The original Star Wars film itself drew from many sources. The Hidden Fortress connection is well known. The Dune-Tattooine inspiration is pretty obvious. You can tell George Lucas must have seen at least Space Battleship Yamato episodes 26, 1, and 8, in that order, so we can probably pin his famous trip to Japan down to early 1975, when the series went into reruns. Isaac Asimov noticed some similarity to his Foundation series but didn't take it personally. As Wilson Mizner observed, stealing from everybody is just called "research."
And let's not forget how The Empire Strikes Back spawned the astonishingly overused cliché of how the villain is the hero's father. The reason it worked in that film was because there was so much talk about Luke's father that the reveal was so surprising and ironic at the time. Nowadays, many writers seem to just throw it in with very little foreshadowing and buildup that it is met with little surprise at the reveal.

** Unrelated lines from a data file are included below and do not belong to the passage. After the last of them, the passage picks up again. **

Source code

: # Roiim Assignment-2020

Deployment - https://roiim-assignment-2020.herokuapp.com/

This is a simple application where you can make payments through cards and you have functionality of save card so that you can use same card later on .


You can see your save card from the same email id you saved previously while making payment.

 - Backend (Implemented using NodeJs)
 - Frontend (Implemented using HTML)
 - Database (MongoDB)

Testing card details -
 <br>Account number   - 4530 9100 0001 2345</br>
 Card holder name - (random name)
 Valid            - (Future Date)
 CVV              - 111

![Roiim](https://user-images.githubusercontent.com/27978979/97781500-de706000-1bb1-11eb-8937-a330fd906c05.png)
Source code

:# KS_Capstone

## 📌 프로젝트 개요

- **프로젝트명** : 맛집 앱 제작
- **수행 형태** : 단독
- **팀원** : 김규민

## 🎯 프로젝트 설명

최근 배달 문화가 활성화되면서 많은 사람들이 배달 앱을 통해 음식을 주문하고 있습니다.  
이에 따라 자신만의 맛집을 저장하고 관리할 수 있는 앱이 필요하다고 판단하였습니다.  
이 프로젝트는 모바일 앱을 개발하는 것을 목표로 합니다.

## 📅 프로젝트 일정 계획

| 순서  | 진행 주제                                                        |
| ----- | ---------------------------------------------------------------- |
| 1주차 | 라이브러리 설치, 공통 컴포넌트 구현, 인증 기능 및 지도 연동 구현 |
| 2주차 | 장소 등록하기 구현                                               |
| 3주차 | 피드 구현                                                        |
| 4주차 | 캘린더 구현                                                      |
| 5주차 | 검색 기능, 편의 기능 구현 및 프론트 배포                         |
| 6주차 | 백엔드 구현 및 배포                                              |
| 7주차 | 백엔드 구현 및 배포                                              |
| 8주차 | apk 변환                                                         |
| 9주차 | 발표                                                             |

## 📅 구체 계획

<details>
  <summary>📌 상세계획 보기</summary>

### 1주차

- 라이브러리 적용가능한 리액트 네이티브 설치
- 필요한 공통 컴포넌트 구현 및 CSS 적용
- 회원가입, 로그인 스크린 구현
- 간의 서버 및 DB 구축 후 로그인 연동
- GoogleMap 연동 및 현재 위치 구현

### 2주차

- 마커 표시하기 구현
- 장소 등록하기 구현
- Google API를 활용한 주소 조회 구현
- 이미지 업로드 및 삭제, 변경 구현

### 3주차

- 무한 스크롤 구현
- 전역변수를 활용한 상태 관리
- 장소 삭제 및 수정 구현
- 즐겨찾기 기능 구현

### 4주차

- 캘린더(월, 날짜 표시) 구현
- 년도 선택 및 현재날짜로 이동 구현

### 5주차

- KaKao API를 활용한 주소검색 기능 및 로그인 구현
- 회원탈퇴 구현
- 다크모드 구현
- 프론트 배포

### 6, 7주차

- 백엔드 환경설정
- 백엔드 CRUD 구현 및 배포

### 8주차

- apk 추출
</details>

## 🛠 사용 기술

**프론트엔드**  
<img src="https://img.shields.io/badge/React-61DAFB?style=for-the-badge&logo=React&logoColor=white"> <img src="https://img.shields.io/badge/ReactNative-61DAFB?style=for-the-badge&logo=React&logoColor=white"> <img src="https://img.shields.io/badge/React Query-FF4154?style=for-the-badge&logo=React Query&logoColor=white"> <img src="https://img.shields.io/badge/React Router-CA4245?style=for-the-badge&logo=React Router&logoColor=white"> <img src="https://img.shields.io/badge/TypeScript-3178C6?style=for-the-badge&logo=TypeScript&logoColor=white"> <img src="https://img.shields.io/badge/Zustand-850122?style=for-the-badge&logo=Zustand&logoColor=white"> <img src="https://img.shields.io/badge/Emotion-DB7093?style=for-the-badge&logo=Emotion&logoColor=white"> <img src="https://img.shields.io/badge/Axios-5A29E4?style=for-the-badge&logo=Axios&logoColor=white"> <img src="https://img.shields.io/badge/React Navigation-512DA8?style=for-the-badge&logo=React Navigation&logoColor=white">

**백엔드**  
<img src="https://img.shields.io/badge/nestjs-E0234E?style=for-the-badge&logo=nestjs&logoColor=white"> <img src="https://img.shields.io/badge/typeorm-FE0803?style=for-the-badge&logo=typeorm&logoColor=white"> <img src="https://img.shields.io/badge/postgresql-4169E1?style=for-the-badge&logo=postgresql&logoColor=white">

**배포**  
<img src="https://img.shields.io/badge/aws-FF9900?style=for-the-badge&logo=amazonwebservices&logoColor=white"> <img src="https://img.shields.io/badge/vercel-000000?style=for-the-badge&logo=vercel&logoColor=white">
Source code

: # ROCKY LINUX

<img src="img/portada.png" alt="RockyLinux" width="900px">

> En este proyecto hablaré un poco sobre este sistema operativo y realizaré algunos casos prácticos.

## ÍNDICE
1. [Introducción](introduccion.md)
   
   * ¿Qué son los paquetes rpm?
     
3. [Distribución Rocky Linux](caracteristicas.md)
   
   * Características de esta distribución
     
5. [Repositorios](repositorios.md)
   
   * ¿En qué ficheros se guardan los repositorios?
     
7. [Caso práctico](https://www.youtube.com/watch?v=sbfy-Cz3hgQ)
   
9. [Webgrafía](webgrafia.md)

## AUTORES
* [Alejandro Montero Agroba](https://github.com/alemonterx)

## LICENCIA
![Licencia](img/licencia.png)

Empire also spawned some trends regarding how sequels are made. At the time, the expectation for any sequel was that it would just rehash the first film, a trend which is sadly still pretty common. Thus, it was rather shocking to have a sequel in which The Bad Guy Wins and the story concludes with a Cliff Hanger. Nowadays, it's downright expected that the second installment of any franchise will end with a cliffhanger, particularly if a third installment is guaranteed. Another trend started by Empire is making the sequel Darker and Edgier in order to keep the premise fresh, which is seen in Indiana Jones and the Temple of Doom and The Lost World: Jurassic Park.
Two years before that, Jaws begat the concept of the Summer Blockbuster, along with a slew of "animals attack" movies; one of the first and best copiers was Alligator.
Spielberg's first movie Duel, while not as influential, has inspired a few ripoffs as well; the recent video-release Joy Ride: Dead Ahead was painfully blatant in its copying.
For that matter, it inspired the Web Original series Marble Hornets, which has itself inspired a bevy of imitators.
Top Gun led to several imitators, from Iron Eagle to the short-lived TV series Supercarrier, as well as a mini-boom of air-combat video games.
Friday the 13th initiated the 1980s' slasher genre; the film was itself preceded by Halloween. Later, Scream re-invigorated the genre; among the works that came in its wake were Halloween H2O and Freddy vs. Jason.
The success of X-Men, followed by the great success of the Spider-Man film franchise, unleashed a deluge of Super Hero-inspired live-action movies upon the world that hasn't let up yet (and probably won't, thanks to the runaway critical and commercial success of Iron Man and The Dark Knight).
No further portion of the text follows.